The kinetic equation of the robot is:
Wherein M is an inertia matrix, C is a Golgi force and centripetal force term, G is an attractive force term, F is a friction force, τext is an interaction force between the robots, namely the force applied to the robots by the patients, q= [ thetah θk]T ] is a generalized variable, wherein thetah and thetak are angles of hip joints and knee joints respectively, and τ is a control law;
The requirements are as follows:
Property 1:M is a positive symmetry matrix;
Properties 2:M and C satisfy:
Definition e=q-qd, henceI.e. the two satisfy the jacobian relationship, then
Wherein the method comprises the steps ofThe dynamic model and friction are difficult to model accurately.
In a practical system, for the first derivative eitherOr is alsoAre difficult to directly measure and thenIs also difficult to solve, butIs bounded and exists inThus using a first order filter for estimation, i.e
Introducing a measurable auxiliary signal s
Thereby making it
The control law is designed as
J is jacobian of the robot, Kd is the speed gain,As an estimate of the speed error,Is an estimated value of the dynamics model;
Wherein the method comprises the steps ofAs an estimate of D,The estimation error is bounded, existsAdopting RBF neural network approximation processing to obtain
Definition of the definitionFor the estimated value, the estimated optimal value is denoted as W* and satisfiesSelected by the dynamics equation of the robotUpdate law is
The weight estimation error isDefinition of Filtering errorsCan be obtained from the filter definition
According to different control modes, the moment terms Fa of (24) are respectively:
In the passive control mode
Fa=-Kpep (29)
Kp is the position gain, ep is the error, and at this time ep=ep1
In the active control mode, according to the closest point, the unit vectors of the two directions for applying the adjusting moment are found as follows:
Fac=-(n+b)/||n+b||=-ep/||ep|| (30)
Ftr=t (31)
n and b represent the normal vector and the secondary normal vector, respectively, at the nearest position, ep is the error, at which point ep=ep2, t is the tangent vector at the nearest position.
Thereby establishing the force field as
Fa=k1ω1Fac+k2ω2Ftr (32)
K1 and k2 are control gains for adjusting the magnitude of the output torque, ω1 and ω2 are the weights of the tangential component and the normal component, respectively, r is a variable for adjusting the relative weights of the two components according to the attitude profile error ep;
selecting Lyapunov function as
Its first derivative is
Substituting control law and using property 2 to obtain
Due toAndThen there is
At the same time
In the passive control mode, substitution (29) to (35) is achieved
Wherein the method comprises the steps ofTaking:
Then there is
By adjusting parameters, lambda1 >0 is guaranteed, and the designed controller is stable, so that the system has robustness.

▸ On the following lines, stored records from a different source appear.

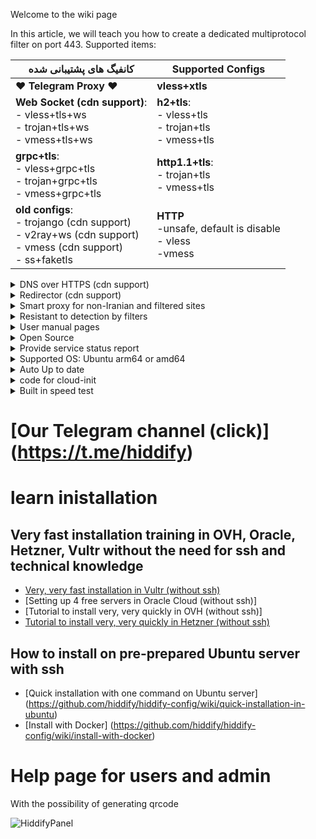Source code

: 


Welcome to the wiki page



In this article, we will teach you how to create a dedicated multiprotocol filter on port 443.
Supported items:


| کانفیگ های پشتیبانی شده | Supported Configs |
| - | - |
| ♥ **Telegram Proxy** ♥ | **vless+xtls** |
| **Web Socket (cdn support)**:<br> - vless+tls+ws <br>- trojan+tls+ws <br> - vmess+tls+ws | **h2+tls**:<br> - vless+tls<br> - trojan+tls<br> - vmess+tls |
| **grpc+tls**:<br> - vless+grpc+tls<br> - trojan+grpc+tls<br> - vmess+grpc+tls | **http1.1+tls**:  <br>- trojan+tls <br> - vmess+tls|
| **old configs**: <br> - trojango (cdn support) <br> - v2ray+ws (cdn support) <br> - vmess (cdn support) <br> - ss+faketls| **HTTP** <br> -unsafe, default is disable <br> - vless<br> -vmess |




<details markdown="1"> <summary>DNS over HTTPS (cdn support)</summary>
 
  To use DNS over HTTPS, just use the following dns in the browser:
 
  `https://yourdomain.com/yoursecret/dns/dns-query{?dns}`
 
</details>
<details markdown="1"> <summary>Redirector (cdn support)</summary>
 
  The point of this is that, for example, when you want to share Telegram proxy or ShadowSax proxy through other programs, it is possible. For example, if you put the ShadowSax configuration instead of ``fullURL'', by clicking on this link, the ShadowSax software will be opened and the proxy will be activated on it.
 
  `https://yourdomain.com/yoursecret/redirect/fullURL`
 
  for example:
 
  `https://yourdomain.com/yoursecret/redirect/ss://secret/`
 
</details>
  <details markdown="1"> <summary>Smart proxy for non-Iranian and filtered sites </summary>
 
  You can connect to the Internet in 3 modes by using the Clash client and the configuration we made.

1- The first method only passes the filtered site through the filter breaker.

2- Only Iranian sites can be opened without a filter breaker (recommended)

3- All sites pass through the filter breaker

</details>
  <details markdown="1"> <summary>Resistant to detection by filters</summary>
 
  Attempts have been made to prevent common attacks on the server and to minimize the possibility of detection, however, do not forget to disable other ports except 22, 80 and 443.

</details>
  <details markdown="1"> <summary>User manual pages</summary>
 
  With the possibility of generating qrcode

  ![User manual page](https://user-images.githubusercontent.com/114227601/206908372-db1fc206-4c6a-4206-ad39-e6b6b44a55c4.png)

</details>
<details markdown="1"> <summary>Open Source</summary>

All source codes in [Git Hub] (https://github.com/hiddify/hiddify-config)
</details>

<details markdown="1"> <summary>Provide service status report </summary>
Display of proxy consumption and number of users, based on protocol, city and internet operator while maintaining users' privacy

You can see the status of the server through the link below

`https://yourdomain.com/yoursecret/stats/`

</details>
<details markdown="1"> <summary>Supported OS: Ubuntu arm64 or amd64</summary>
It is tested on Ubuntu 20.04 and 22.04
</details>

<details markdown="1"> <summary>Auto Up to date</summary>

Automatic update is enabled by default
To disable it, add the following code in `config.env`
```
ENABLE_AUTO_UPDATE=false
```
</details>


<details markdown="1"> <summary>code for cloud-init</summary>

In some companies, you can automatically install the proxy using the following script and see the link of the user page from the address ``https://yourip.sslip.io/'' or ``http://yourip/''. Put your IP instead of yourip.

Also, this temporary link will only be active for one hour and then it will be deactivated

```
#cloud-config
package_upgrade: true
packages:
   - apt-transport-https
   - ca-certificates
   - curl
   - wget
   - gnupg-agent
   - software-properties-common
   - git

runcmd:
   - cd /opt
   - git clone https://github.com/hiddify/hiddify-config/
   - cd hidedify-config
  # uncomment it for using a special secret otherwise it will be created automatically
  # - echo "USER_SECRET=0123456789abcdef0123456789abcdef" >config.env
  # - echo "MAIN_DOMAIN=" >>config.env
   - echo "TELEGRAM_AD_TAG=" >>config.env
   - bash install.sh

final_message: "The system is finally up, after $UPTIME seconds"
output: { all: "| tee -a /root/cloud-init-output.log" }

# you can see the generated link from the website by using http://yourip/ or https://yourip.sslip.io in one hour, after that, it will disappear.
```

</details>
<details markdown="1"> <summary>Built in speed test</summary>

In this way, you can check the speed of the server without filter breaker and with filter breaker

![image](https://user-images.githubusercontent.com/114227601/210183115-4e1f4186-421e-4316-8082-3ce53275adc7.png)

</details>

# [Our Telegram channel (click)] (https://t.me/hiddify)

# learn inistallation

## Very fast installation training in OVH, Oracle, Hetzner, Vultr without the need for ssh and technical knowledge
- [Very, very fast installation in Vultr (without ssh)](https://github.com/hiddify/hiddify-config/wiki/Vultr-install-very-very-fast-in-voltr)
- [Setting up 4 free servers in Oracle Cloud (without ssh)]
- [Tutorial to install very, very quickly in OVH (without ssh)]
- [Tutorial to install very, very quickly in Hetzner (without ssh)](https://github.com/hiddify/hiddify-config/wiki/Hetzner-installation-very-quick-in-Hetzner)

## How to install on pre-prepared Ubuntu server with ssh
- [Quick installation with one command on Ubuntu server] (https://github.com/hiddify/hiddify-config/wiki/quick-installation-in-ubuntu)
- [Install with Docker] (https://github.com/hiddify/hiddify-config/wiki/install-with-docker)


# Help page for users and admin

With the possibility of generating qrcode


![HiddifyPanel](https://raw.githubusercontent.com/hiddify/hiddify-config/main/docs/HiddifyPanel.webp)
<!--
![User manual page](https://user-images.githubusercontent.com/114227601/206908372-db1fc206-4c6a-4206-ad39-e6b6b44a55c4.png)


# Management page
![image](https://user-images.githubusercontent.com/114227601/209979538-cb3196aa-a832-4b06-95c4-37e9795e00cb.png)
-->
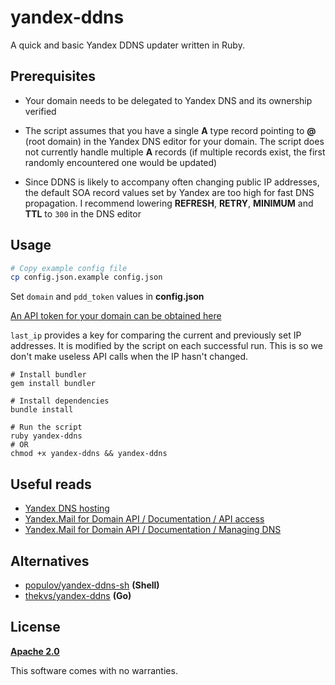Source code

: # yandex-ddns
A quick and basic Yandex DDNS updater written in Ruby.

## Prerequisites
- Your domain needs to be delegated to Yandex DNS and its ownership verified

- The script assumes that you have a single **A** type record pointing to **@** (root domain) in the Yandex DNS editor for your domain. The script does not currently handle multiple **A** records (if multiple records exist, the first randomly encountered one would be updated)

- Since DDNS is likely to accompany often changing public IP addresses, the default SOA record values set by Yandex are too high for fast DNS propagation. I recommend lowering **REFRESH**, **RETRY**, **MINIMUM** and **TTL** to `300` in the DNS editor

## Usage
```sh
# Copy example config file
cp config.json.example config.json
```
Set `domain` and `pdd_token` values in **config.json**

[An API token for your domain can be obtained here](https://pddimp.yandex.ru/api2/admin/get_token)

`last_ip` provides a key for comparing the current and previously set IP addresses. It is modified by the script on each successful run. This is so we don't make useless API calls when the IP hasn't changed.

```
# Install bundler
gem install bundler

# Install dependencies
bundle install

# Run the script
ruby yandex-ddns
# OR
chmod +x yandex-ddns && yandex-ddns
```

## Useful reads
- [Yandex DNS hosting](https://yandex.com/support/domain/domain/dns.html)
- [Yandex.Mail for Domain API / Documentation / API access](https://tech.yandex.com/domain/doc/concepts/access-docpage/)
- [Yandex.Mail for Domain API / Documentation / Managing DNS](https://tech.yandex.com/domain/doc/concepts/api-dns-docpage/)

## Alternatives
- [populov/yandex-ddns-sh](https://github.com/populov/yandex-ddns-sh) **(Shell)**
- [thekvs/yandex-ddns](https://github.com/thekvs/yandex-ddns) **(Go)**

## License
**[Apache 2.0](https://www.apache.org/licenses/LICENSE-2.0)**

This software comes with no warranties.
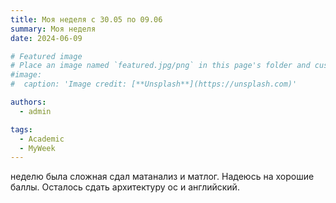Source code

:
 ```yaml
---
title: Моя неделя с 30.05 по 09.06
summary: Моя неделя
date: 2024-06-09

# Featured image
# Place an image named `featured.jpg/png` in this page's folder and customize its options here.
#image:
#  caption: 'Image credit: [**Unsplash**](https://unsplash.com)'

authors:
  - admin

tags:
  - Academic
  - MyWeek
---
```


неделю была сложная сдал матанализ и матлог. Надеюсь на хорошие баллы. Осталось сдать архитектуру ос и английский.


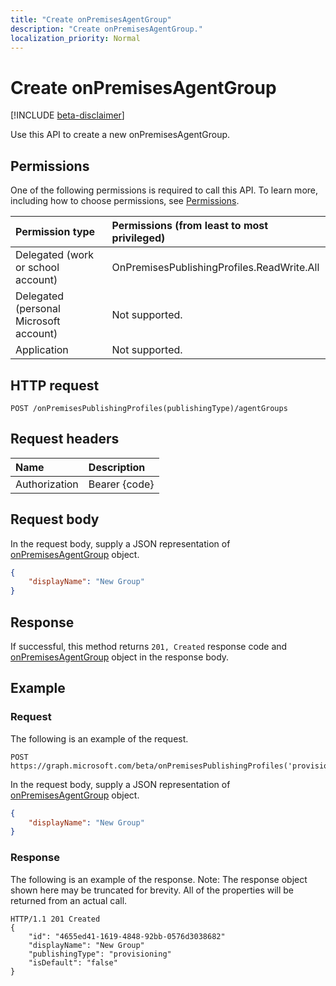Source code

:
 ```yaml
---
title: "Create onPremisesAgentGroup"
description: "Create onPremisesAgentGroup."
localization_priority: Normal
---
```


# Create onPremisesAgentGroup

[!INCLUDE [beta-disclaimer](../../includes/beta-disclaimer.md)]

Use this API to create a new onPremisesAgentGroup.

## Permissions

One of the following permissions is required to call this API. To learn more, including how to choose permissions, see [Permissions](/graph/permissions-reference).

|Permission type                        | Permissions (from least to most privileged)              |
|:--------------------------------------|:---------------------------------------------------------|
|Delegated (work or school account)     | OnPremisesPublishingProfiles.ReadWrite.All |
|Delegated (personal Microsoft account) | Not supported. |
|Application                            | Not supported. |

## HTTP request
<!-- { "blockType": "ignored" } -->
```http
POST /onPremisesPublishingProfiles(publishingType)/agentGroups
```

## Request headers

| Name          | Description   |
|:--------------|:--------------|
| Authorization | Bearer {code} |

## Request body

In the request body, supply a JSON representation of [onPremisesAgentGroup](../resources/onpremisesagentgroup.md) object.

```json
{
    "displayName": "New Group"
}
```

## Response

If successful, this method returns `201, Created` response code and [onPremisesAgentGroup](../resources/onpremisesagentgroup.md) object in the response body.

## Example

### Request

The following is an example of the request.
<!-- {
  "blockType": "request",
  "name": "create_onpremisesagentgroup_from_publishedresource"
}-->

```http
POST https://graph.microsoft.com/beta/onPremisesPublishingProfiles('provisioning')/agentGroups
```

In the request body, supply a JSON representation of [onPremisesAgentGroup](../resources/onpremisesagentgroup.md) object.

```json
{
    "displayName": "New Group"
}
```

### Response

The following is an example of the response. Note: The response object shown here may be truncated for brevity. All of the properties will be returned from an actual call.
<!-- {
  "blockType": "response",
  "truncated": true,
  "@odata.type": "microsoft.graph.onPremisesAgentGroup"
} -->

```http
HTTP/1.1 201 Created
{
    "id": "4655ed41-1619-4848-92bb-0576d3038682"
    "displayName": "New Group"
    "publishingType": "provisioning"
    "isDefault": "false"
}
```

<!-- uuid: 8fcb5dbc-d5aa-4681-8e31-b001d5168d79
2015-10-25 14:57:30 UTC -->
<!-- {
  "type": "#page.annotation",
  "description": "Create onPremisesAgentGroup",
  "keywords": "",
  "section": "documentation",
  "tocPath": ""
}-->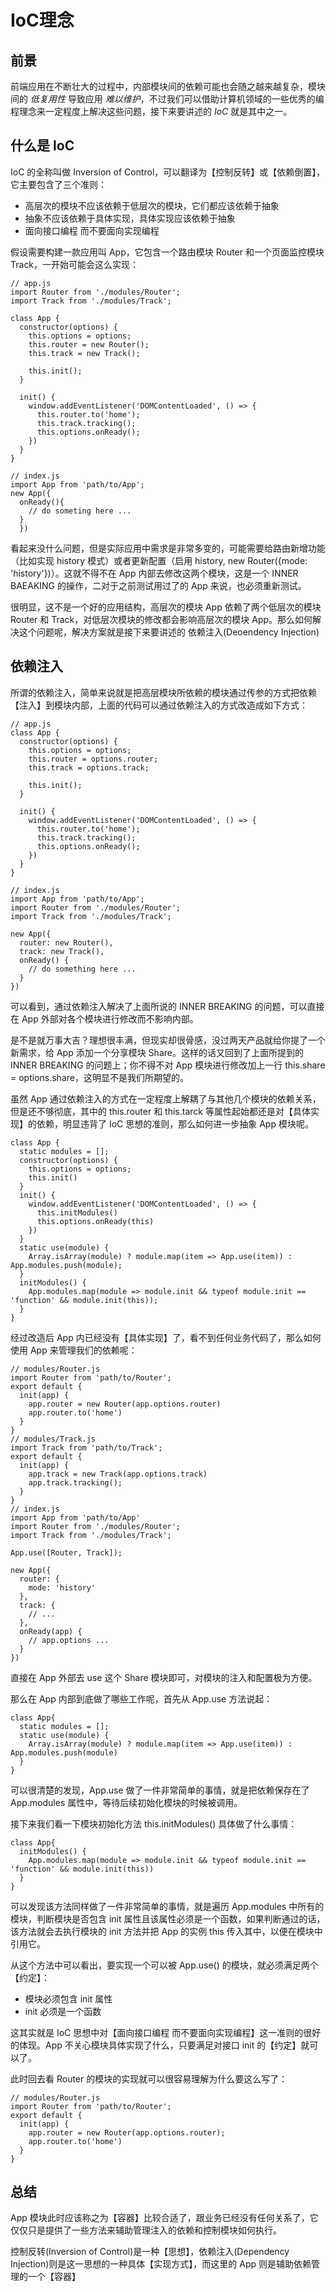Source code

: # IoC理念

## 前景

前端应用在不断壮大的过程中，内部模块间的依赖可能也会随之越来越复杂，模块间的 *低复用性* 导致应用 *难以维护*，不过我们可以借助计算机领域的一些优秀的编程理念来一定程度上解决这些问题，接下来要讲述的 *IoC* 就是其中之一。

## 什么是 IoC

IoC 的全称叫做 Inversion of Control，可以翻译为【控制反转】或【依赖倒置】，它主要包含了三个准则：

- 高层次的模块不应该依赖于低层次的模块，它们都应该依赖于抽象
- 抽象不应该依赖于具体实现，具体实现应该依赖于抽象
- 面向接口编程 而不要面向实现编程

假设需要构建一款应用叫 App，它包含一个路由模块 Router 和一个页面监控模块 Track，一开始可能会这么实现：

```
// app.js
import Router from './modules/Router';
import Track from './modules/Track';

class App {
  constructor(options) {
    this.options = options;
    this.router = new Router();
    this.track = new Track();

    this.init();
  }

  init() {
    window.addEventListener('DOMContentLoaded', () => {
      this.router.to('home');
      this.track.tracking();
      this.options.onReady();  
    })
  }
}

// index.js
import App from 'path/to/App';
new App({
  onReady(){
    // do someting here ...
  }
  })
```

看起来没什么问题，但是实际应用中需求是非常多变的，可能需要给路由新增功能（比如实现 history 模式）或者更新配置（启用 history, new Router({mode: 'history'})）。这就不得不在 App 内部去修改这两个模块，这是一个 INNER BAEAKING 的操作，二对于之前测试用过了的 App 来说，也必须重新测试。

很明显，这不是一个好的应用结构，高层次的模块 App 依赖了两个低层次的模块 Router 和 Track，对低层次模块的修改都会影响高层次的模块 App。那么如何解决这个问题呢，解决方案就是接下来要讲述的 依赖注入(Deoendency Injection)

## 依赖注入

所谓的依赖注入，简单来说就是把高层模块所依赖的模块通过传参的方式把依赖【注入】到模块内部，上面的代码可以通过依赖注入的方式改造成如下方式：

```
// app.js
class App {
  constructor(options) {
    this.options = options;
    this.router = options.router;
    this.track = options.track;

    this.init();
  }

  init() {
    window.addEventListener('DOMContentLoaded', () => {
      this.router.to('home');
      this.track.tracking();
      this.options.onReady();
    })
  }
}

// index.js
import App from 'path/to/App';
import Router from './modules/Router';
import Track from './modules/Track';

new App({
  router: new Router(),
  track: new Track(),
  onReady() {
    // do something here ...
  }
})
```

可以看到，通过依赖注入解决了上面所说的 INNER BREAKING 的问题，可以直接在 App 外部对各个模块进行修改而不影响内部。

是不是就万事大吉？理想很丰满，但现实却很骨感，没过两天产品就给你提了一个新需求，给 App 添加一个分享模块 Share。这样的话又回到了上面所提到的 INNER BREAKING 的问题上；你不得不对 App 模块进行修改加上一行 this.share = options.share，这明显不是我们所期望的。

虽然 App 通过依赖注入的方式在一定程度上解耦了与其他几个模块的依赖关系，但是还不够彻底，其中的 this.router 和 this.tarck 等属性起始都还是对【具体实现】的依赖，明显违背了 IoC 思想的准则，那么如何进一步抽象 App 模块呢。

```
class App {
  static modules = [];
  constructor(options) {
    this.options = options;
    this.init()
  }
  init() {
    window.addEventListener('DOMContentLoaded', () => {
      this.initModules()
      this.options.onReady(this)  
    })
  }
  static use(module) {
    Array.isArray(module) ? module.map(item => App.use(item)) : App.modules.push(module);
  }
  initModules() {
    App.modules.map(module => module.init && typeof module.init == 'function' && module.init(this));
  }
}
```

经过改造后 App 内已经没有【具体实现】了，看不到任何业务代码了，那么如何使用 App 来管理我们的依赖呢：

```
// modules/Router.js
import Router from 'path/to/Router';
export default {
  init(app) {
    app.router = new Router(app.options.router)
    app.router.to('home')
  }
}
// modules/Track.js
import Track from 'path/to/Track';
export default {
  init(app) {
    app.track = new Track(app.options.track)
    app.track.tracking();
  }
}
// index.js
import App from 'path/to/App'
import Router from './modules/Router';
import Track from './modules/Track';

App.use([Router, Track]);

new App({
  router: {
    mode: 'history'
  },
  track: {
    // ...
  },
  onReady(app) {
    // app.options ...
  }
})
```

直接在 App 外部去 use 这个 Share 模块即可，对模块的注入和配置极为方便。

那么在 App 内部到底做了哪些工作呢，首先从 App.use 方法说起：

```
class App{
  static modules = [];
  static use(module) {
    Array.isArray(module) ? module.map(item => App.use(item)) : App.modules.push(module)
  }
}
```

可以很清楚的发现，App.use 做了一件非常简单的事情，就是把依赖保存在了 App.modules 属性中，等待后续初始化模块的时候被调用。

接下来我们看一下模块初始化方法 this.initModules() 具体做了什么事情：

```
class App{
  initModules() {
    App.modules.map(module => module.init && typeof module.init == 'function' && module.init(this))
  }
}
```

可以发现该方法同样做了一件非常简单的事情，就是遍历 App.modules 中所有的模块，判断模块是否包含 init 属性且该属性必须是一个函数，如果判断通过的话，该方法就会去执行模块的 init 方法并把 App 的实例 this 传入其中，以便在模块中引用它。

从这个方法中可以看出，要实现一个可以被 App.use() 的模块，就必须满足两个【约定】：

- 模块必须包含 init 属性
- init 必须是一个函数

这其实就是 IoC 思想中对【面向接口编程 而不要面向实现编程】这一准则的很好的体现。App 不关心模块具体实现了什么，只要满足对接口 init 的【约定】就可以了。

此时回去看 Router 的模块的实现就可以很容易理解为什么要这么写了：

```
// modules/Router.js
import Router from 'path/to/Router';
export default {
  init(app) {
    app.router = new Router(app.options.router);
    app.router.to('home')
  }
}
```

## 总结

App 模块此时应该称之为【容器】比较合适了，跟业务已经没有任何关系了，它仅仅只是提供了一些方法来辅助管理注入的依赖和控制模块如何执行。

控制反转(Inversion of Control)是一种【思想】，依赖注入(Dependency Injection)则是这一思想的一种具体【实现方式】，而这里的 App 则是辅助依赖管理的一个【容器】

In the active control mode, get
Substituting into (45) to (35) to obtain
Wherein the method comprises the steps ofAnd because of
Substituted into (46) to obtain
Also, since the error ep is bounded, i.e., meets ep||≤ep, Kp needs to meetTaking out
Then there is
The designed controller is stable by adjusting parameters to ensure lambda2 to be more than 0, so that the system has robustness, and the whole block diagram of the control system is shown in figure 4.